The task
Print nothing except the lines of the listing below from the line with "An E-commerce administrator" to the line with "Cypress, Jest, Rspec", each exactly as written, both ends included.

Provided records
- - -

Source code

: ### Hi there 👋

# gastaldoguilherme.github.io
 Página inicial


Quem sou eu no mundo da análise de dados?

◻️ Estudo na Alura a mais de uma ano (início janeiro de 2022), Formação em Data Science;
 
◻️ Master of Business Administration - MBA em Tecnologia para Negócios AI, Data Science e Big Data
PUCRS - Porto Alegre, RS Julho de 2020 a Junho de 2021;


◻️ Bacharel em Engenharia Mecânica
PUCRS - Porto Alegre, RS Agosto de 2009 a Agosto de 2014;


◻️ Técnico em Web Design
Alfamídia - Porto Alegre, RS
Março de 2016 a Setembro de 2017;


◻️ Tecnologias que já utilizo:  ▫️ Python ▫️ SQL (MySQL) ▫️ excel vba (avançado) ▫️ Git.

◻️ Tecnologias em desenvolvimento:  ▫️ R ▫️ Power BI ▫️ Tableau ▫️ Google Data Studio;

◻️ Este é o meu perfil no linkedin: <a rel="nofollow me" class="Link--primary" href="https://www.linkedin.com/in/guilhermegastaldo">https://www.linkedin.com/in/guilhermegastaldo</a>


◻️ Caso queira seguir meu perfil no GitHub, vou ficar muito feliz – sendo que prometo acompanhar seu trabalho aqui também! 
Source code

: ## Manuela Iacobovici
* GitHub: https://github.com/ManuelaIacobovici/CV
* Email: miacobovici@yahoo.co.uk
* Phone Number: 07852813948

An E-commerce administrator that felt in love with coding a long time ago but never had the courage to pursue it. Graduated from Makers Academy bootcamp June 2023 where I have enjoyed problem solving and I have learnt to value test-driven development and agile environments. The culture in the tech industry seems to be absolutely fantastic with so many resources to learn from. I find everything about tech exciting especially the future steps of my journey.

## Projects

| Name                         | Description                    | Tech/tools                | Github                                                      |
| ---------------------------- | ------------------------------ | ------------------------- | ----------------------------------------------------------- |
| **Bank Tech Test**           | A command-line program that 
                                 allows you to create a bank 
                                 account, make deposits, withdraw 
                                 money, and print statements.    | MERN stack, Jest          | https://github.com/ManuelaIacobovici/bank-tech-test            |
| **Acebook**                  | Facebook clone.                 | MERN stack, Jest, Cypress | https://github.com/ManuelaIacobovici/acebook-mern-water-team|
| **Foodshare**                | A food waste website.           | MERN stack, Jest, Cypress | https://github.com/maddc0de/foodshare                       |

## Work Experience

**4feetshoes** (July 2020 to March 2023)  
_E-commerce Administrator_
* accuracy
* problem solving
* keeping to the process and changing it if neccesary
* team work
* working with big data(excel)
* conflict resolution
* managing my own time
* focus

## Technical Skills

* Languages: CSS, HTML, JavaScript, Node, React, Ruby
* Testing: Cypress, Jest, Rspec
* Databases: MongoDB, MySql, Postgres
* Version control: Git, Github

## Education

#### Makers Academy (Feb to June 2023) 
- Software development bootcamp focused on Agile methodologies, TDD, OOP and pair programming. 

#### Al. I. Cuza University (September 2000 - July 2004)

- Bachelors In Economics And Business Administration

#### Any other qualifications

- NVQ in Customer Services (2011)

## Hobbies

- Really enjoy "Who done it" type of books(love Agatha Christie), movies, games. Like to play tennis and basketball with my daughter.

- - -

Response area
An E-commerce administrator that felt in love with coding a long time ago but never had the courage to pursue it. Graduated from Makers Academy bootcamp June 2023 where I have enjoyed problem solving and I have learnt to value test-driven development and agile environments. The culture in the tech industry seems to be absolutely fantastic with so many resources to learn from. I find everything about tech exciting especially the future steps of my journey.

## Projects

| Name                         | Description                    | Tech/tools                | Github                                                      |
| ---------------------------- | ------------------------------ | ------------------------- | ----------------------------------------------------------- |
| **Bank Tech Test**           | A command-line program that 
                                 allows you to create a bank 
                                 account, make deposits, withdraw 
                                 money, and print statements.    | MERN stack, Jest          | https://github.com/ManuelaIacobovici/bank-tech-test            |
| **Acebook**                  | Facebook clone.                 | MERN stack, Jest, Cypress | https://github.com/ManuelaIacobovici/acebook-mern-water-team|
| **Foodshare**                | A food waste website.           | MERN stack, Jest, Cypress | https://github.com/maddc0de/foodshare                       |

## Work Experience

**4feetshoes** (July 2020 to March 2023)  
_E-commerce Administrator_
* accuracy
* problem solving
* keeping to the process and changing it if neccesary
* team work
* working with big data(excel)
* conflict resolution
* managing my own time
* focus

## Technical Skills

* Languages: CSS, HTML, JavaScript, Node, React, Ruby
* Testing: Cypress, Jest, Rspec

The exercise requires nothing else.